Pizzeria Antica is a small family-owned restaurant that opened in the fall of 2007. Gaetano Ancona is the principal owner/chef at the restaurant, but other family members are involved in the restaurant. Pizzeria Antica is located in a small building on W. Lake St., just past Bloomingdale Rd (or Roselle Rd north of Lake). (see map) There is only one way in to Pizzeria Antica from the westbound lane on W. Lake. And you can only go west out of the place when you leave.
It had been a long day of meetings and driving around the Chicago area when I decided to head west on Lake to Pizzeria Antica. It is, indeed, a very small place seating only 26 people. There were two other people in the place finishing up their meal when I got in after 8 p.m. I was greeted at the front counter by a young lady and I thought that you actually ordered your food there. But it turns out that they do have sit down service at Pizzeria Antica.
I took a seat at a table and took a look through the menu. Pizzeria Antica specializes in thin crust pizza and they have a number of specialty pizzas such as the Antico - a pizza topped with Italian tuna, capers, mushrooms and onions; the Frutti de mare - octopus, shrimp, calamari and crab meat are on that one; and the Wurstel - it has hot dogs, mushroom, basil and extra virgin olive oil on it. None of those sounded appealing to me in the least.
Since Pizzeria Antica opens at 11 a.m. for lunch, they also have a number of sandwiches, salads and appetizers. But I was there for the pizza that evening.
My regular reference pizza of sausage, mushroom and pepperoni was what I was looking for. And that's exactly what I ordered when my server came over to take my order - a small (10"). (They also have a 12" medium, a 14" large and a 16" extra-large.) I also noticed that they had Peroni beer on the menu. I ordered up a bottle of Peroni to drink while I wanted on my pizza.
It took less than 20 minutes from the time I ordered to the time the pizza made it to the table. The pizza featured ample amounts of pepperoni, chopped fresh mushrooms and chunks of sweet Italian sausage on the top mixed in with caramelized mozzarella cheese. It was cut into triangles.
The crust was crispy and a little crunchy. It easily held the toppings without drooping. Parmesan cheese, ground oregano and red pepper flakes were available on the table to put onto the pizza. However, I tried the first piece without any additives. The flavor was very good. The sausage was a little bland, but the pepperoni slices had a nice spicy and salty bite. The mushrooms were also very good on the pizza. It passed my "Does it taste good with a beer?" test that I have for every new pizza that I try.

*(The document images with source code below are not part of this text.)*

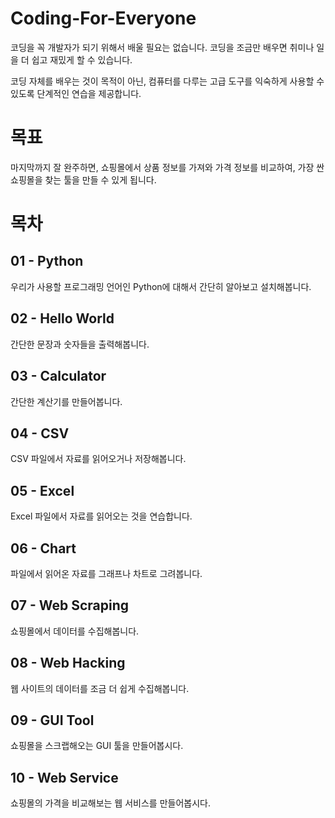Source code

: # Coding-For-Everyone

코딩을 꼭 개발자가 되기 위해서 배울 필요는 없습니다. 코딩을 조금만 배우면 취미나 일을 더 쉽고 재밌게 할 수 있습니다.

코딩 자체를 배우는 것이 목적이 아닌, 컴퓨터를 다루는 고급 도구를 익숙하게 사용할 수 있도록 단계적인 연습을 제공합니다.

# 목표

마지막까지 잘 완주하면, 쇼핑몰에서 상품 정보를 가져와 가격 정보를 비교하여, 가장 싼 쇼핑몰을 찾는 툴을 만들 수 있게 됩니다.

# 목차

## 01 - Python

우리가 사용할 프로그래밍 언어인 Python에 대해서 간단히 알아보고 설치해봅니다.

## 02 - Hello World

간단한 문장과 숫자들을 출력해봅니다.

## 03 - Calculator

간단한 계산기를 만들어봅니다.

## 04 - CSV

CSV 파일에서 자료를 읽어오거나 저장해봅니다.

## 05 - Excel

Excel 파일에서 자료를 읽어오는 것을 연습합니다.

## 06 - Chart

파일에서 읽어온 자료를 그래프나 차트로 그려봅니다.

## 07 - Web Scraping

쇼핑몰에서 데이터를 수집해봅니다.

## 08 - Web Hacking

웹 사이트의 데이터를 조금 더 쉽게 수집해봅니다.

## 09 - GUI Tool

쇼핑몰을 스크랩해오는 GUI 툴을 만들어봅시다.

## 10 - Web Service

쇼핑몰의 가격을 비교해보는 웹 서비스를 만들어봅시다.

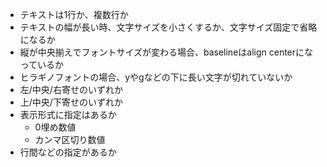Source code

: - テキストは1行か、複数行か
- テキストの幅が長い時、文字サイズを小さくするか、文字サイズ固定で省略になるか
- 縦が中央揃えでフォントサイズが変わる場合、baselineはalign centerになっているか
- ヒラギノフォントの場合、yやgなどの下に長い文字が切れていないか
- 左/中央/右寄せのいずれか
- 上/中央/下寄せのいずれか
- 表示形式に指定はあるか
    - 0埋め数値
    - カンマ区切り数値
- 行間などの指定があるか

Because the toppings and cheese were so plentiful on the pizza, I was able to eat five of the eight slices of the pizza. I asked the young lady for a to-go box as I had a fridge and a microwave in my room back at the Hampton Inn. Pizza for breakfast is always a treat.

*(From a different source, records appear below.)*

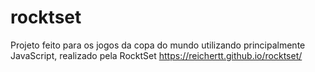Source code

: # rocktset
 Projeto feito para os jogos da copa do mundo utilizando principalmente JavaScript, realizado pela RocktSet
https://reichertt.github.io/rocktset/
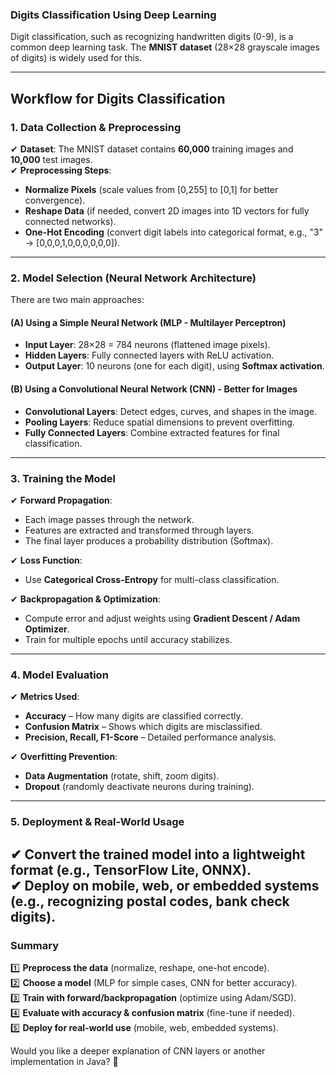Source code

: ### **Digits Classification Using Deep Learning**
Digit classification, such as recognizing handwritten digits (0-9), is a common deep learning task. The **MNIST dataset** (28×28 grayscale images of digits) is widely used for this.

---

## **Workflow for Digits Classification**

### **1. Data Collection & Preprocessing**
✔ **Dataset**: The MNIST dataset contains **60,000** training images and **10,000** test images.  
✔ **Preprocessing Steps**:
- **Normalize Pixels** (scale values from [0,255] to [0,1] for better convergence).
- **Reshape Data** (if needed, convert 2D images into 1D vectors for fully connected networks).
- **One-Hot Encoding** (convert digit labels into categorical format, e.g., "3" → [0,0,0,1,0,0,0,0,0,0]).

---

### **2. Model Selection (Neural Network Architecture)**
There are two main approaches:

#### **(A) Using a Simple Neural Network (MLP - Multilayer Perceptron)**
- **Input Layer**: 28×28 = 784 neurons (flattened image pixels).
- **Hidden Layers**: Fully connected layers with ReLU activation.
- **Output Layer**: 10 neurons (one for each digit), using **Softmax activation**.

#### **(B) Using a Convolutional Neural Network (CNN) - Better for Images**
- **Convolutional Layers**: Detect edges, curves, and shapes in the image.
- **Pooling Layers**: Reduce spatial dimensions to prevent overfitting.
- **Fully Connected Layers**: Combine extracted features for final classification.

---

### **3. Training the Model**
✔ **Forward Propagation**:
- Each image passes through the network.
- Features are extracted and transformed through layers.
- The final layer produces a probability distribution (Softmax).

✔ **Loss Function**:
- Use **Categorical Cross-Entropy** for multi-class classification.

✔ **Backpropagation & Optimization**:
- Compute error and adjust weights using **Gradient Descent / Adam Optimizer**.
- Train for multiple epochs until accuracy stabilizes.

---

### **4. Model Evaluation**
✔ **Metrics Used**:
- **Accuracy** – How many digits are classified correctly.
- **Confusion Matrix** – Shows which digits are misclassified.
- **Precision, Recall, F1-Score** – Detailed performance analysis.

✔ **Overfitting Prevention**:
- **Data Augmentation** (rotate, shift, zoom digits).
- **Dropout** (randomly deactivate neurons during training).

---

### **5. Deployment & Real-World Usage**
✔ Convert the trained model into a lightweight format (e.g., TensorFlow Lite, ONNX).  
✔ Deploy on mobile, web, or embedded systems (e.g., recognizing postal codes, bank check digits).
---

### **Summary**
1️⃣ **Preprocess the data** (normalize, reshape, one-hot encode).  
2️⃣ **Choose a model** (MLP for simple cases, CNN for better accuracy).  
3️⃣ **Train with forward/backpropagation** (optimize using Adam/SGD).  
4️⃣ **Evaluate with accuracy & confusion matrix** (fine-tune if needed).  
5️⃣ **Deploy for real-world use** (mobile, web, embedded systems).

Would you like a deeper explanation of CNN layers or another implementation in Java? 🚀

When I was getting ready to leave, the server asked me how my pizza was and I told her that it was very good. It wasn't the best I've had in the Chicago area, but it was still very good. She gave me a printed menu to take with me and I didn't notice until I got back home that it said on the front, "Moving soon!" Honestly, I don't know if the menu was printed up two months ago or two years ago. I'll keep checking back with them to see if they finally moved and I'll be sure to update this entry.

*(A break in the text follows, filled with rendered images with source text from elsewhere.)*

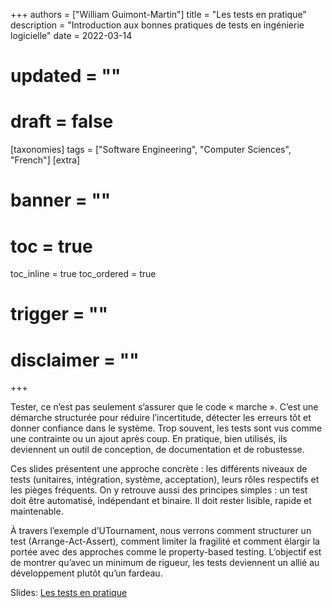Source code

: +++
authors = ["William Guimont-Martin"]
title = "Les tests en pratique"
description = "Introduction aux bonnes pratiques de tests en ingénierie logicielle"
date = 2022-03-14
# updated = ""
# draft = false
[taxonomies]
tags = ["Software Engineering", "Computer Sciences", "French"]
[extra]
# banner = ""
# toc = true
toc_inline = true
toc_ordered = true
# trigger = ""
# disclaimer = ""
+++

Tester, ce n’est pas seulement s’assurer que le code « marche ». C’est une démarche structurée pour réduire l’incertitude, détecter les erreurs tôt et donner confiance dans le système. Trop souvent, les tests sont vus comme une contrainte ou un ajout après coup. En pratique, bien utilisés, ils deviennent un outil de conception, de documentation et de robustesse.

Ces slides présentent une approche concrète : les différents niveaux de tests (unitaires, intégration, système, acceptation), leurs rôles respectifs et les pièges fréquents. On y retrouve aussi des principes simples : un test doit être automatisé, indépendant et binaire. Il doit rester lisible, rapide et maintenable.

À travers l’exemple d’UTournament, nous verrons comment structurer un test (Arrange-Act-Assert), comment limiter la fragilité et comment élargir la portée avec des approches comme le property-based testing. L’objectif est de montrer qu’avec un minimum de rigueur, les tests deviennent un allié au développement plutôt qu’un fardeau.

Slides: [Les tests en pratique](LesTestsEnPratique.pdf)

While I do like finding these small gems of a restaurant in my travels, I can see why they probably would like to move. The place is small and you can't get into the place if you're coming from the west on Lake St. I'm hoping that wherever Pizzeria Antica moves to, they'll keep the same pizza ovens that are obviously seasoned with thousands of pizzas they've cooked in them over the past five plus years. I'll definitely follow them, as long as they're close to the hotel when I stay there. I'll be sure to let you know when they move and where.